## What Is the Law of Large Numbers?

The law of large numbers, in probability and statistics, states that as a sample size grows, its mean gets closer to the average of the whole population. This is due to the sample being more representative of the population as the sample become larger.

In a financial context, the law of large numbers indicates that a large entity which is growing rapidly cannot maintain that growth pace forever. The biggest of the blue chips, with market values in the hundreds of billions, are frequently cited as examples of this phenomenon.

### Key Takeaways

- The law of large numbers states that an observed sample average from a large sample will be close to the true population average and that it will get closer the larger the sample.
- The law of large numbers does not guarantee that a given sample, especially a small sample, will reflect the true population characteristics or that a sample that does not reflect the true population will be balanced by a subsequent sample.
- The law of large numbers indicates a bigger sample will represent a population mean, while the central tendency theorem states a bigger sample will represent a population's distribution.
- In business, the term "law of large numbers" is sometimes used in a different sense to express the relationship between scale and growth rates.
- As a company becomes bigger, it will experience difficulties maintaining percentage targets because the underlying dollars may become too large and unfeasible.

#### Watch Now: What Is the Law of Large Numbers?

## Understanding the Law of Large Numbers

The law of large numbers can refer to two different topics. First, in statistical analysis, the law of large numbers can be applied to a variety of subjects.
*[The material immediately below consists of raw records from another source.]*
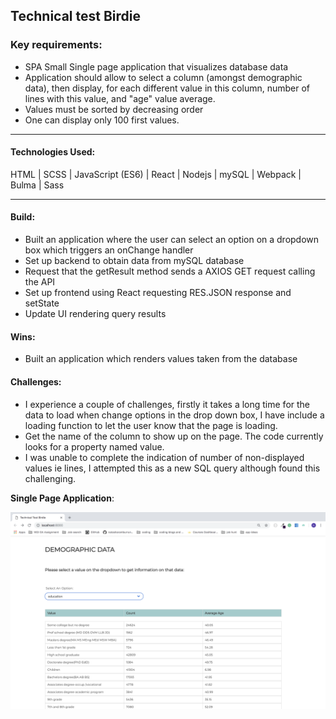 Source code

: ## Technical test Birdie

### Key requirements:
- SPA Small Single page application that visualizes database data
- Application should allow to select a column (amongst demographic data), then display, for each different value in this column, number of lines with this value, and "age" value average.
- Values must be sorted by decreasing order
- One can display only 100 first values.

<hr>

#### Technologies Used:
HTML | SCSS | JavaScript (ES6) | React | Nodejs | mySQL | Webpack | Bulma | Sass

<hr>

#### Build:

- Built an application where the user can select an option on a dropdown box which triggers an onChange handler
- Set up backend to obtain data from mySQL database
- Request that the getResult method sends a AXIOS GET request calling the API
- Set up frontend using React requesting RES.JSON response and setState
- Update UI rendering query results


#### Wins:

- Built an application which renders values taken from the database

#### Challenges:

- I experience a couple of challenges, firstly it takes a long time for the data to load when change options in the drop down box, I have include a loading function to let the user know that the page is loading.
- Get the name of the column to show up on the page. The code currently looks for a property named value.
- I was unable to complete the indication of number of non-displayed values ie lines, I attempted this as a new SQL query although found this challenging.


<strong>Single Page Application</strong>:
<p align="center"><img src="src/assets/screenshot.png" "width=700"></p>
It may not be feasible to poll every individual within a given population to collect the required amount of data, but every additional data point gathered has the potential to increase the likelihood that the outcome is a true measure of the mean.

The law of large numbers does not mean that a given sample or group of successive samples will always reflect the true population characteristics, especially for small samples. This also means that if a given sample or series of samples deviates from the true population average, the law of large numbers does not guarantee that successive samples will move the observed average toward the population mean (as suggested by the Gambler's Fallacy).

Second, the term "law of large numbers" is sometimes used in business in relation to growth rates, stated as a percentage. It suggests that, as a business expands, the percentage rate of growth becomes increasingly difficult to maintain. This is because the underlying dollar amount is actually increasing even if the growth rate as a percentage is to remain constant.

The Law of Large Numbers is not to be mistaken with the Law of Averages, which states that the distribution of outcomes in a sample (large or small) reflects the distribution of outcomes of the population.

## Law of Large Numbers and Statistical Analysis

If a person wanted to determine the average value of a data set of 100 possible values, he is more likely to reach an accurate average by choosing 20 data points instead of relying on just two. This is because there is greater probability of the two data points being outliers or non-representative of the average, while there is lower probability in all 20 data points being non-representative.

For example, if the data set included all integers from one to 100, and sample-taker only drew two values, such as 95 and 40, he may determine the average to be approximately 67.5. If he continued to take random samplings up to 20 variables, the average should shift towards the true average as he considers more data points.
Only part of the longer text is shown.